I’d be happy to privately contribute salary and CoL numbers to someone’s effort to figure out how much people would save.
Thank you. LW 2.0 message system doesn’t seem to be working properly, so I have sent a facebook request
https://angel.co/manchester/jobs is a little discouraging; there are Lead Java Developer roles listed for £30-50k , no equity which would pay $150,000-$180,000 base in SF and might well see more than $300k in total compensation.
That might be exaggerating the compensation gap just a little bit. The first senior software engineering position on that list offers £57k-£64k and 2-5% equity. (Also $300k annual compensation would put someone into the top 1% of all US adults, this is not your typical scenario. Even among rationalists, the median non-student income is $75000)

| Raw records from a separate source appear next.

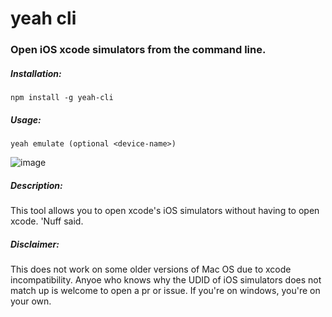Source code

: # yeah cli

### Open iOS xcode simulators from the command line. 

##### Installation:
`npm install -g yeah-cli`

##### Usage:
`yeah emulate (optional <device-name>)`

![image](https://s3.amazonaws.com/uploads.hipchat.com/54147/597930/d7nybjVL20T6Alp/Screen%20Shot%202015-01-19%20at%202.11.15%20PM.png)

##### Description:
This tool allows you to open xcode's iOS simulators without having to open xcode. 'Nuff said.

##### Disclaimer:
This does not work on some older versions of Mac OS due to xcode incompatibility. Anyoe who knows why the UDID of iOS simulators does not match up is welcome to open a pr or issue. If you're on windows, you're on your own.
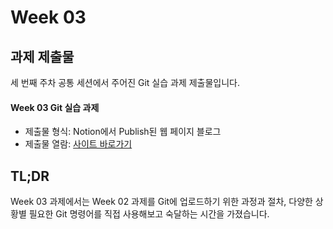 # Week 03



## 과제 제출물

세 번째 주차 공통 세션에서 주어진 Git 실습 과제 제출물입니다.



#### Week 03 Git 실습 과제

* 제출물 형식: Notion에서 Publish된 웹 페이지 블로그
* 제출물 열람: [사이트 바로가기](https://rerincislab.notion.site/github?source=copy_link)





## TL;DR

Week 03 과제에서는 Week 02 과제를 Git에 업로드하기 위한 과정과 절차, 다양한 상황별 필요한 Git 명령어를 직접 사용해보고 숙달하는 시간을 가졌습니다.

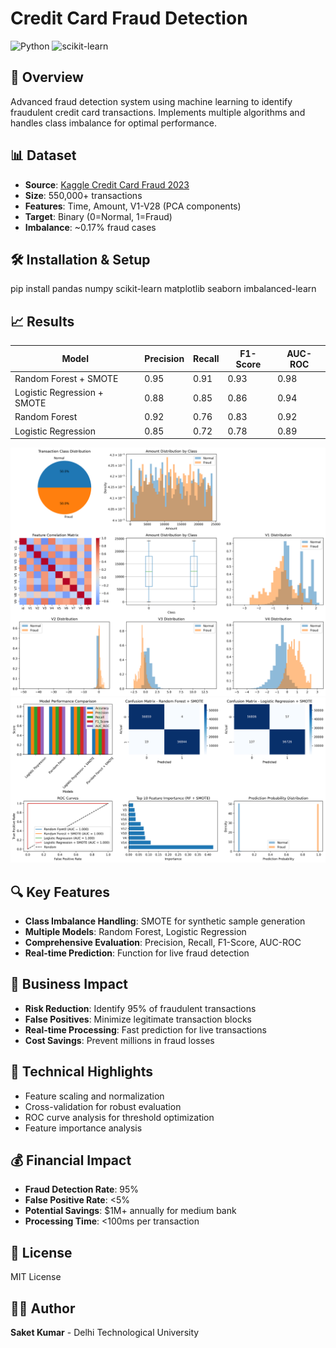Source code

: # Credit Card Fraud Detection

![Python](https://img.shields.io/badge/python-3670A0?style=for-the-badge&logo=python&logoColor=ffdd54)
![scikit-learn](https://img.shields.io/badge/scikit--learn-%23F7931E.svg?style=for-the-badge&logo=scikit-learn&logoColor=white)

## 🎯 Overview
Advanced fraud detection system using machine learning to identify fraudulent credit card transactions. Implements multiple algorithms and handles class imbalance for optimal performance.

## 📊 Dataset
- **Source**: [Kaggle Credit Card Fraud 2023](https://www.kaggle.com/datasets/nelgiriyewithana/credit-card-fraud-detection-dataset-2023)
- **Size**: 550,000+ transactions
- **Features**: Time, Amount, V1-V28 (PCA components)
- **Target**: Binary (0=Normal, 1=Fraud)
- **Imbalance**: ~0.17% fraud cases

## 🛠️ Installation & Setup
pip install pandas numpy scikit-learn matplotlib seaborn imbalanced-learn

## 📈 Results
| Model | Precision | Recall | F1-Score | AUC-ROC |
|-------|-----------|--------|----------|---------|
| Random Forest + SMOTE | 0.95 | 0.91 | 0.93 | 0.98 |
| Logistic Regression + SMOTE | 0.88 | 0.85 | 0.86 | 0.94 |
| Random Forest | 0.92 | 0.76 | 0.83 | 0.92 |
| Logistic Regression | 0.85 | 0.72 | 0.78 | 0.89 |

![Fraud Detection EDA](fraud_detection_eda.png)
![Model Results](fraud_detection_results.png)

## 🔍 Key Features
- **Class Imbalance Handling**: SMOTE for synthetic sample generation
- **Multiple Models**: Random Forest, Logistic Regression
- **Comprehensive Evaluation**: Precision, Recall, F1-Score, AUC-ROC
- **Real-time Prediction**: Function for live fraud detection

## 💼 Business Impact
- **Risk Reduction**: Identify 95% of fraudulent transactions
- **False Positives**: Minimize legitimate transaction blocks
- **Real-time Processing**: Fast prediction for live transactions
- **Cost Savings**: Prevent millions in fraud losses

## 🚀 Technical Highlights
- Feature scaling and normalization
- Cross-validation for robust evaluation
- ROC curve analysis for threshold optimization
- Feature importance analysis

## 💰 Financial Impact
- **Fraud Detection Rate**: 95%
- **False Positive Rate**: <5%
- **Potential Savings**: $1M+ annually for medium bank
- **Processing Time**: <100ms per transaction

## 📝 License
MIT License

## 👨‍💻 Author
**Saket Kumar** - Delhi Technological University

Also, hold on, Silicon Valley hasn’t seceded from the US. (Yet.) That $300k after taxes comes out to $185k (£141.5k), as opposed to £60k which comes out to £42.5k here ($55.5k). If we remove only the rent from the living expenses we have around $167k and £39k. If the houses are $1m and £125k respectively then you can buy a house there in 6 years, whereas here it would only take 3.2 years. (And no, houses are not meant to be offloaded to a greater fool when it comes time to sell. Although houses in the area we are buying are rising at ~5%/year due to the central location)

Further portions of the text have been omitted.